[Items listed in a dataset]
____________

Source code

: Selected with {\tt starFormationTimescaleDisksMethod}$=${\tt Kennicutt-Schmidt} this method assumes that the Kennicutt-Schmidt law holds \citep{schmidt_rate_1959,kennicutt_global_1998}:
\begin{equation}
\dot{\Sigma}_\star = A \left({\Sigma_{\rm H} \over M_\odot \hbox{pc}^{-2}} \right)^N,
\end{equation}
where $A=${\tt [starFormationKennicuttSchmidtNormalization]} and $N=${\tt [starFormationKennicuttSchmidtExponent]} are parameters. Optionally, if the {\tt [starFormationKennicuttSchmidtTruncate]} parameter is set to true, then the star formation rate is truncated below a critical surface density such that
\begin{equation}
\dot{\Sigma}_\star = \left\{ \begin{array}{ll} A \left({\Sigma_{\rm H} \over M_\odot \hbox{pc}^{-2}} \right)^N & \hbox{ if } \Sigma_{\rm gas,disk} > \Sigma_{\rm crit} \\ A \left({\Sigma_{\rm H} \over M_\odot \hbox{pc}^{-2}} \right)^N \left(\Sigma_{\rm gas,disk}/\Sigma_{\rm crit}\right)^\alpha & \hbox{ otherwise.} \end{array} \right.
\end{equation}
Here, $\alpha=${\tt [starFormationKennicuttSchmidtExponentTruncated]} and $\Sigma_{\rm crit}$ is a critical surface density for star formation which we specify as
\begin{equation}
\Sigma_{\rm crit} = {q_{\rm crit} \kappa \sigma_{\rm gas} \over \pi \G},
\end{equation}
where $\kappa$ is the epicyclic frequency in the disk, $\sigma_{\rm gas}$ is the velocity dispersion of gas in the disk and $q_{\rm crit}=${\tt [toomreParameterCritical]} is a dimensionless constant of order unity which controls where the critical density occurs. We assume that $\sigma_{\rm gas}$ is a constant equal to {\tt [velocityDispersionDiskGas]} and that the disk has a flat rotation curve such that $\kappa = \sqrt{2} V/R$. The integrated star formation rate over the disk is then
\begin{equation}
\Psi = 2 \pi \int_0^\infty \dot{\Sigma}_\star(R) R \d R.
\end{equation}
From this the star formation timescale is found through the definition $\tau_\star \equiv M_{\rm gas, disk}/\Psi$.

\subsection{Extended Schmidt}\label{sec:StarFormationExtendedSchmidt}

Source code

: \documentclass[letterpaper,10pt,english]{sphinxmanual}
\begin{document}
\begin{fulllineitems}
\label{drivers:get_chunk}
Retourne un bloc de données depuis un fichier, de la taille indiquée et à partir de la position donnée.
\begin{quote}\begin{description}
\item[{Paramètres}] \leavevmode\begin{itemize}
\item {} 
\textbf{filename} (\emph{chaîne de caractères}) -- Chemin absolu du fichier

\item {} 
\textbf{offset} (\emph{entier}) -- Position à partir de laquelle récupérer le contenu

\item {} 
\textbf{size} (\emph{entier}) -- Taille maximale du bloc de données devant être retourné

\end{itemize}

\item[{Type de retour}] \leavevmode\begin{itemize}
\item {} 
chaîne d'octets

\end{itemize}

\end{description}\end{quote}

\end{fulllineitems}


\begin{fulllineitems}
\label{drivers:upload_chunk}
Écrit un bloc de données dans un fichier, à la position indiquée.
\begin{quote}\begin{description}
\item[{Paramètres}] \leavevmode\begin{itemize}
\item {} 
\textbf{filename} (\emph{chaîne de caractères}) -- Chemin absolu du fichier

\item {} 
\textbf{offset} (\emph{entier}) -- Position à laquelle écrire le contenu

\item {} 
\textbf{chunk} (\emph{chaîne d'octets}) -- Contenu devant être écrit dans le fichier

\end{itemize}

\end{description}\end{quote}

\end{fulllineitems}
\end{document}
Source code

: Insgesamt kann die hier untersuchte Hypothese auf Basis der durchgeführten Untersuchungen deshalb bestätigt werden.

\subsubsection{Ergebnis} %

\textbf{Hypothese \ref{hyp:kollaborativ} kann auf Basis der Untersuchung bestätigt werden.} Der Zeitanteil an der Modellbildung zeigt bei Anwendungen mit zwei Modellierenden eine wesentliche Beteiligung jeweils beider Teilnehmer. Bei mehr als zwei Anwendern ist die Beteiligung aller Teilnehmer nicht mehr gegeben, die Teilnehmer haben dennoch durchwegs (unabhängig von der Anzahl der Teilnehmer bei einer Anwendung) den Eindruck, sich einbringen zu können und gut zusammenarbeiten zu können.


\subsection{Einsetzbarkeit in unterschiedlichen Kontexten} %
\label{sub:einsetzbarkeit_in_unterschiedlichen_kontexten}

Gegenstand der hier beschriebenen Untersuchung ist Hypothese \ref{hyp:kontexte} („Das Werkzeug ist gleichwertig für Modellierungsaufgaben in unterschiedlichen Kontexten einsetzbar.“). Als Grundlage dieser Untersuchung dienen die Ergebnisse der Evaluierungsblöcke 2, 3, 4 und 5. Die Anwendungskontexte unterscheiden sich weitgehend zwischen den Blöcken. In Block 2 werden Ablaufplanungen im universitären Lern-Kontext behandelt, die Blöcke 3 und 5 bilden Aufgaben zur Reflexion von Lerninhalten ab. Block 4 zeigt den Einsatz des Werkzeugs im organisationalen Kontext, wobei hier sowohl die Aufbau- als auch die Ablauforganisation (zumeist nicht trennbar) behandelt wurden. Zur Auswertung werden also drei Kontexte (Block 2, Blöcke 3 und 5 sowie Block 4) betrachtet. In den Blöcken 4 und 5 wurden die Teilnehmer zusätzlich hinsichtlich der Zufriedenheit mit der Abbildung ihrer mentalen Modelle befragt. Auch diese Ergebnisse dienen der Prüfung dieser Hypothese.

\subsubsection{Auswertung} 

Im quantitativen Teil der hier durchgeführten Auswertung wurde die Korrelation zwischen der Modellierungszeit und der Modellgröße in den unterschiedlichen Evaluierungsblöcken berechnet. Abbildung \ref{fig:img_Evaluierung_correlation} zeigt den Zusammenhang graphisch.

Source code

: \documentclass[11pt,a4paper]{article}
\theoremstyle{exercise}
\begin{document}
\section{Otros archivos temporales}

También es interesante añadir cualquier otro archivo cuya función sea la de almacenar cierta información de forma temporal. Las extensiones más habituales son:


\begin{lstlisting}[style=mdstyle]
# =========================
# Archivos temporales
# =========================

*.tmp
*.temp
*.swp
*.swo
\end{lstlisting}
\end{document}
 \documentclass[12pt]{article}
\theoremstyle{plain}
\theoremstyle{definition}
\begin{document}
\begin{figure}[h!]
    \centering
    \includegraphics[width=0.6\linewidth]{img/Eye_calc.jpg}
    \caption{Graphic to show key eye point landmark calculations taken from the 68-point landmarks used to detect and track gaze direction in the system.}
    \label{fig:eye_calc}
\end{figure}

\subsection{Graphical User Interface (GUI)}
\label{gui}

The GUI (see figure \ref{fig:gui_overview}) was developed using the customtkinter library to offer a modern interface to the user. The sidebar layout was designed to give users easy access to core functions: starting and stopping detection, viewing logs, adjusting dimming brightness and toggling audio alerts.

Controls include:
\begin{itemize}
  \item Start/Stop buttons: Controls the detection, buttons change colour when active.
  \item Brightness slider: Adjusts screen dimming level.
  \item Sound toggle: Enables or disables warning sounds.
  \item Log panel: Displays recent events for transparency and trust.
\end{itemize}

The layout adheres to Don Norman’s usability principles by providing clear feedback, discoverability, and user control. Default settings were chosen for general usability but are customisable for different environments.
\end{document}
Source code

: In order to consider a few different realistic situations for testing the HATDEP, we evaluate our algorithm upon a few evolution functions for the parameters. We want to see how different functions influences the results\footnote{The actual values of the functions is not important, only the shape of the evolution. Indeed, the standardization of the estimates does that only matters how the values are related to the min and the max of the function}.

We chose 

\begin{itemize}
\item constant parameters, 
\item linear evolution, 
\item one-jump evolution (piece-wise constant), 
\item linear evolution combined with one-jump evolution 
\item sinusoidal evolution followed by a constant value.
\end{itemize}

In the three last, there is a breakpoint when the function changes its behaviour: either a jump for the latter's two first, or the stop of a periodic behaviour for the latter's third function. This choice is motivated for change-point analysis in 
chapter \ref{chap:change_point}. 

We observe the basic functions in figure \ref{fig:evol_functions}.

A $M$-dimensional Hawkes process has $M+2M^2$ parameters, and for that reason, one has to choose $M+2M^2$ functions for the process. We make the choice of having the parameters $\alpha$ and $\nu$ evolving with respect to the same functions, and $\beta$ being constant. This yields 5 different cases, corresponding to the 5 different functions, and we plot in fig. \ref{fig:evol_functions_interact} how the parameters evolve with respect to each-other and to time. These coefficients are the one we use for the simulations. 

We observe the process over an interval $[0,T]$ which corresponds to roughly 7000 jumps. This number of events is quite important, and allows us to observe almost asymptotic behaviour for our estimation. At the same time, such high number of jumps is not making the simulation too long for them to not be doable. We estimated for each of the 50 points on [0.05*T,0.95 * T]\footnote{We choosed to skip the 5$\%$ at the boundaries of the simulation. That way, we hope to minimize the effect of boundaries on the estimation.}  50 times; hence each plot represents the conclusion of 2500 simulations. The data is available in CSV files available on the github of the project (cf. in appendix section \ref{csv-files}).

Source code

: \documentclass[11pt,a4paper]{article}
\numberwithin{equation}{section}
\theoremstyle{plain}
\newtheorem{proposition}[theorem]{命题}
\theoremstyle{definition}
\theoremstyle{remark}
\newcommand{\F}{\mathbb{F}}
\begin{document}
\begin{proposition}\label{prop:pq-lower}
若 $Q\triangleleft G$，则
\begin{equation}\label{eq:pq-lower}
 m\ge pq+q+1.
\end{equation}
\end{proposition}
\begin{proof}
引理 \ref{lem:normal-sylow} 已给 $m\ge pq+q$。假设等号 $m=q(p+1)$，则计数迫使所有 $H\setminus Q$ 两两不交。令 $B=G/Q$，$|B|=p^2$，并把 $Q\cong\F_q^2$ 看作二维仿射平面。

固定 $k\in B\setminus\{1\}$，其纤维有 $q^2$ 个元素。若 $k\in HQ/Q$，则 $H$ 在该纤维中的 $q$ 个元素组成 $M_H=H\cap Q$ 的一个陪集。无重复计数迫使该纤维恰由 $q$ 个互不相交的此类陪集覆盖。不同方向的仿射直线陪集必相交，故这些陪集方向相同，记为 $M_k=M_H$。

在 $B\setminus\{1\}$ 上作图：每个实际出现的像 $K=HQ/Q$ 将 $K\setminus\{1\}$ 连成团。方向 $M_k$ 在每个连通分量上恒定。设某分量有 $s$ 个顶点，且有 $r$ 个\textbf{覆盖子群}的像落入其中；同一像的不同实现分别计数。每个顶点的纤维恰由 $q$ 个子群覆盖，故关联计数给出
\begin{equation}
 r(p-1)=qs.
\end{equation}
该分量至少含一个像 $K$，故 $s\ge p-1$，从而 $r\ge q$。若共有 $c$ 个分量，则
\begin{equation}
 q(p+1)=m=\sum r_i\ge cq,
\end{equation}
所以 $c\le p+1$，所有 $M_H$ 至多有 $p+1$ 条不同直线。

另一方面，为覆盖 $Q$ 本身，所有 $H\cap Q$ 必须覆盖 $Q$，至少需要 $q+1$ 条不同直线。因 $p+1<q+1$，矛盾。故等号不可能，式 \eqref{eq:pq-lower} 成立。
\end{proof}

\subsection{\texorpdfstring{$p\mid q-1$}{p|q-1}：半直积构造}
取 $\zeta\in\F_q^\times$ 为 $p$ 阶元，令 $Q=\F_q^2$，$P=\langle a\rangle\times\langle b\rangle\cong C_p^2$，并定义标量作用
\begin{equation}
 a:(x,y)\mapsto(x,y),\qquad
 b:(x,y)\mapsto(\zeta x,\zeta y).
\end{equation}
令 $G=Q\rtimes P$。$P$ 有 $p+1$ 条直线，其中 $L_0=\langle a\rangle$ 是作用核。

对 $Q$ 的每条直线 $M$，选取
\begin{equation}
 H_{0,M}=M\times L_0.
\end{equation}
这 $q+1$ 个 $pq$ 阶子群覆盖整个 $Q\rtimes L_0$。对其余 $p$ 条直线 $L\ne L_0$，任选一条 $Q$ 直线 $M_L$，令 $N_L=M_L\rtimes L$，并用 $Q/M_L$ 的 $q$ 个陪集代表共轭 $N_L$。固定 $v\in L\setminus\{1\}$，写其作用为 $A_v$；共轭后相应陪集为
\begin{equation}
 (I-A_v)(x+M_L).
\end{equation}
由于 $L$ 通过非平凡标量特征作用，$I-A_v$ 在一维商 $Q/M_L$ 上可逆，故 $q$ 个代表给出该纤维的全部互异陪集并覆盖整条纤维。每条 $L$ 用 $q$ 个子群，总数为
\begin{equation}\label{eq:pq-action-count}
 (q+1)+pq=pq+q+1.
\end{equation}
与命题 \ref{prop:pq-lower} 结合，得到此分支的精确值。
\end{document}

____________

• **Your objective**
Only lines containing the word "octets" should appear in the answer, and every such line from the records above must be there.

• **Reply to the task**
chaîne d'octets
\textbf{chunk} (\emph{chaîne d'octets}) -- Contenu devant être écrit dans le fichier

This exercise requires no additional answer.